Stored data
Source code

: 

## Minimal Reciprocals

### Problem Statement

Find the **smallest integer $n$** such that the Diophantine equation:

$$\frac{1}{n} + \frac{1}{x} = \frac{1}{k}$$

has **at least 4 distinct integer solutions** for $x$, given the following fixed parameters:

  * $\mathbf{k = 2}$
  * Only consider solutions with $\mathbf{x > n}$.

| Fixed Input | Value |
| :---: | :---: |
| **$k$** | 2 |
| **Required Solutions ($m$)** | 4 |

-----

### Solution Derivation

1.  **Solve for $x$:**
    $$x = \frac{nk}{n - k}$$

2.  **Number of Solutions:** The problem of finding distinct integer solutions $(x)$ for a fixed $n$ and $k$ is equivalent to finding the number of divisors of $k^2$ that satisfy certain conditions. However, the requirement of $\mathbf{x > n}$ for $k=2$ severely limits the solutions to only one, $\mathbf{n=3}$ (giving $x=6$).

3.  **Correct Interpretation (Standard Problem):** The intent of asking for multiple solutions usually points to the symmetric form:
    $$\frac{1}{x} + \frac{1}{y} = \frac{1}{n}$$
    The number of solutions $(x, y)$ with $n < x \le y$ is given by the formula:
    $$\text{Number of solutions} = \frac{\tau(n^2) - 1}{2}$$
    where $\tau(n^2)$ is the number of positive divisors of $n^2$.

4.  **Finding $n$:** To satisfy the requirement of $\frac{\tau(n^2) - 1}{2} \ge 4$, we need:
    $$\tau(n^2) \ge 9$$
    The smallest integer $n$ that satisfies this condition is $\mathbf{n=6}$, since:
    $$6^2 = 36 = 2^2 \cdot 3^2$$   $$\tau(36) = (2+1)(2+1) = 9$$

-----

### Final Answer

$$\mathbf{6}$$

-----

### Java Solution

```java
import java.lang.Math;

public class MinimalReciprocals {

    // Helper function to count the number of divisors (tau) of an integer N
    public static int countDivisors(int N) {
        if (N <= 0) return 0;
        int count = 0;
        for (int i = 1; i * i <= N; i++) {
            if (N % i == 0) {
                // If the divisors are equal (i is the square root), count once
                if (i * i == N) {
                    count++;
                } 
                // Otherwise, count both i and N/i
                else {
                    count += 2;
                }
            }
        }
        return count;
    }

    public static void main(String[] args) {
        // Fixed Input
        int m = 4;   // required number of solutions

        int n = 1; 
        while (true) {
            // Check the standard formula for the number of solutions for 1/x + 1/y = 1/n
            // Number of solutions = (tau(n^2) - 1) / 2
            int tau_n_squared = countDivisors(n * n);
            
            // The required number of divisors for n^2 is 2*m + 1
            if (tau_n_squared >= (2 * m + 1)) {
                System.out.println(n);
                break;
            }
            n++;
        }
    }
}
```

Your assignment: Which lines in the records above contain the word "countDivisors"? Copy each one.

Your solution:
    public static int countDivisors(int N) {
            int tau_n_squared = countDivisors(n * n);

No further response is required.